Records to process: Begin

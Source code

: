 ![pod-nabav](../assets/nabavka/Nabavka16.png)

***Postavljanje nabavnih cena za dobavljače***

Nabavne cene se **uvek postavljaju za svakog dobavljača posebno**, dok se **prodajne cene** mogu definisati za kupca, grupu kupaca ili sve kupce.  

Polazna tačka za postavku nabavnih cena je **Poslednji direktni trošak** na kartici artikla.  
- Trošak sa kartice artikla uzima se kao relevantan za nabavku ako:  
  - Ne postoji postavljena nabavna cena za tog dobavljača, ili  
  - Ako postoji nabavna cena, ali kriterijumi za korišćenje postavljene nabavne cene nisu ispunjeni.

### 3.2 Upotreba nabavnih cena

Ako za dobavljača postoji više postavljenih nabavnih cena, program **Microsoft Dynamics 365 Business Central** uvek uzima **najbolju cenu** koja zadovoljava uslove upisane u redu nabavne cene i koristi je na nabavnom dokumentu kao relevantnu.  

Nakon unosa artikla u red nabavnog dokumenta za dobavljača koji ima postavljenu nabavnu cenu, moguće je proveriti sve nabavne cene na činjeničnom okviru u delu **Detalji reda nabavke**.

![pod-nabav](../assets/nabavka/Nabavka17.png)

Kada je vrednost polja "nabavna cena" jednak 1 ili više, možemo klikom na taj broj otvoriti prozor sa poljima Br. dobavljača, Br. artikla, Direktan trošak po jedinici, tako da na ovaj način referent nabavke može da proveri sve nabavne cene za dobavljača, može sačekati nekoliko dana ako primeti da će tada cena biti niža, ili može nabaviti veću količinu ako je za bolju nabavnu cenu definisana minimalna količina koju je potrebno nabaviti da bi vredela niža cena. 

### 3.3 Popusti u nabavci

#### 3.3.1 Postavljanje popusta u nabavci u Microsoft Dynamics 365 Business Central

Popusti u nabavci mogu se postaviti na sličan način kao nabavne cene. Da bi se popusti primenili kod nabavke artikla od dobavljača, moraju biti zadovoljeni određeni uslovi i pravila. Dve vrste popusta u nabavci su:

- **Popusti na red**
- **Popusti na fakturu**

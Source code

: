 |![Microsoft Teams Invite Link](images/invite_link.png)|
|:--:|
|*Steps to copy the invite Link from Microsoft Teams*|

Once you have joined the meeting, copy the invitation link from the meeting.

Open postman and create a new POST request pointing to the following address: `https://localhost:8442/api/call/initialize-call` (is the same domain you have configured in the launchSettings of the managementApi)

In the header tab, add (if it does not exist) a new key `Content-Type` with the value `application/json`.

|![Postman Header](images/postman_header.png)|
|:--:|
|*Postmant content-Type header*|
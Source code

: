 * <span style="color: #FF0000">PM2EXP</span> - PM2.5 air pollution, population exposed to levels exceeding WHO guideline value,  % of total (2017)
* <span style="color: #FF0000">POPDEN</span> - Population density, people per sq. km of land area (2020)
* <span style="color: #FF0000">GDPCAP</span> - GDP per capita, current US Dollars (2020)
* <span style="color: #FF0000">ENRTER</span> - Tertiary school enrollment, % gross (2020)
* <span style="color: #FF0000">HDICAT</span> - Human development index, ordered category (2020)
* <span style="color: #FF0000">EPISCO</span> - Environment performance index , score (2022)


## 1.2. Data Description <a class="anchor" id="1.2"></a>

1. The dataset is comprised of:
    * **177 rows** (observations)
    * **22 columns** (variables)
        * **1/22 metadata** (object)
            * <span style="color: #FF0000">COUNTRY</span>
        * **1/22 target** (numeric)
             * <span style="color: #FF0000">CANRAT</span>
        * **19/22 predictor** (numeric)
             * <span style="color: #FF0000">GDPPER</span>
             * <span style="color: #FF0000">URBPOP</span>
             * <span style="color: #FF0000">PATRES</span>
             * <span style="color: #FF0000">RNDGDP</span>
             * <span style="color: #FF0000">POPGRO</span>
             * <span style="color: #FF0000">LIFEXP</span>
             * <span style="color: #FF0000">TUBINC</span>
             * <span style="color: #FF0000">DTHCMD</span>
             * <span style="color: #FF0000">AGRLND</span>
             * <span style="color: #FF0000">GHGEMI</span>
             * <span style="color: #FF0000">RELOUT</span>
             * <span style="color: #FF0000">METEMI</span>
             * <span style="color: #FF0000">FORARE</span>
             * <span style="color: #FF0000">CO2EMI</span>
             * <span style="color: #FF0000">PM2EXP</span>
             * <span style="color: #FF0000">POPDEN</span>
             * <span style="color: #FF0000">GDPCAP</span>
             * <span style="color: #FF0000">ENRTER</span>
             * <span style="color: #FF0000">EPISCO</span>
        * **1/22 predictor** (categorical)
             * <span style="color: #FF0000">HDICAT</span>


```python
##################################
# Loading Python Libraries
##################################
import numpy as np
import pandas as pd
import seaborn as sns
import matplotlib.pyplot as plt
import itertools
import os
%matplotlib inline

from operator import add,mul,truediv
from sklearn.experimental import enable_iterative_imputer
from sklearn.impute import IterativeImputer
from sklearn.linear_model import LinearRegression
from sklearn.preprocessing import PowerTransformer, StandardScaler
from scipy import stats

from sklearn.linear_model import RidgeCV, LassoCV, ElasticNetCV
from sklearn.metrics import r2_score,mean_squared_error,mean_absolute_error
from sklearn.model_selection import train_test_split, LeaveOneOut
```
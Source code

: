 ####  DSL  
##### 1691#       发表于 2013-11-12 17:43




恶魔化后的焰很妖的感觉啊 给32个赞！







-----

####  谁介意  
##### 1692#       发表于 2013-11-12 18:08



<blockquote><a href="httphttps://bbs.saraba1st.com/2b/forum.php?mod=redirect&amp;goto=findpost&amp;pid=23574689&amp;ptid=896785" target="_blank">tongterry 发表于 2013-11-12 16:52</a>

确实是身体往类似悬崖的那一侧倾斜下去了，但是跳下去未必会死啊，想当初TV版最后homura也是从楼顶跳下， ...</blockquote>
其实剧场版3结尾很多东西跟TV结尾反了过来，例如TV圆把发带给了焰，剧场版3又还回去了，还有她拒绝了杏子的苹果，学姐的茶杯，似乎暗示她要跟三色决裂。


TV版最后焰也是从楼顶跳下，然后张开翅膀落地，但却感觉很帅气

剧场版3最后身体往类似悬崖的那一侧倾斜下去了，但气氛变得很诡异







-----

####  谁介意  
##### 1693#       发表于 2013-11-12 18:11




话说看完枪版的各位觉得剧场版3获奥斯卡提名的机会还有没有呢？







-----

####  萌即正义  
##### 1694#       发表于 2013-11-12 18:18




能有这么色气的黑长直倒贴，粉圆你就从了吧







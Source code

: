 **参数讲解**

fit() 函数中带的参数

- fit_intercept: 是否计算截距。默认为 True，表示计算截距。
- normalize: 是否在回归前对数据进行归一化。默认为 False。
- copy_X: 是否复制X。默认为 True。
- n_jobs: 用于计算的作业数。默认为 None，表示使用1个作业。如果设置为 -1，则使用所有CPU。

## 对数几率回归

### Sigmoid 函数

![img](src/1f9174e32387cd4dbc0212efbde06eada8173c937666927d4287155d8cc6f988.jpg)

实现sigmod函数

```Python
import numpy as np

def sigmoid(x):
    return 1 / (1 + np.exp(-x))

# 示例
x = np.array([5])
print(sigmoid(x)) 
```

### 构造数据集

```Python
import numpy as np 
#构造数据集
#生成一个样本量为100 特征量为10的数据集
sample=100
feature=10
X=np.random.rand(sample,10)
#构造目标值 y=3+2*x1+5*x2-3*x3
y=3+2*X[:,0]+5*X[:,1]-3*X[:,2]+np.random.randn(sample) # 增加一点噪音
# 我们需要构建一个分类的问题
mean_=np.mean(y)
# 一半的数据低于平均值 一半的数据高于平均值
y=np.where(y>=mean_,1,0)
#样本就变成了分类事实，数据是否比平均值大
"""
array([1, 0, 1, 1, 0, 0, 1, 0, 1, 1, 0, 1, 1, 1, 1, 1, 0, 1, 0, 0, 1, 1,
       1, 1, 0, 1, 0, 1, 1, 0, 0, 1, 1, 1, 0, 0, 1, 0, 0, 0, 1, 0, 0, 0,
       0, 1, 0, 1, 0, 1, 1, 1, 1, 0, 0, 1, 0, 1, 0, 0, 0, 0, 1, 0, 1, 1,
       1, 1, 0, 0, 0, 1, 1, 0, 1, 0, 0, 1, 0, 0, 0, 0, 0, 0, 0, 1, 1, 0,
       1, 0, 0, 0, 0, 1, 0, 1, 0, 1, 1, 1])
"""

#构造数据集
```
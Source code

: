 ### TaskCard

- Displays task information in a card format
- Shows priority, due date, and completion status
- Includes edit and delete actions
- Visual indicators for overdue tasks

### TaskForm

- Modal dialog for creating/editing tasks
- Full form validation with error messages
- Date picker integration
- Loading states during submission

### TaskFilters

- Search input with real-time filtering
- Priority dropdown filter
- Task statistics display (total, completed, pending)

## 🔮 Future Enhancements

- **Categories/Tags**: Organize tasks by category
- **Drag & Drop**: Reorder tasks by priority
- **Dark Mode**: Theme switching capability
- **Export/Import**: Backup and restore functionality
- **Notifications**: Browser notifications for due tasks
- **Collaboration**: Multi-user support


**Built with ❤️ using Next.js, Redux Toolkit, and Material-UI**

Records to process: End

**Directions for this task**: The answer is to be one number: the count of lines in the entries containing the string "sample".

**Answer for this exercise**: 3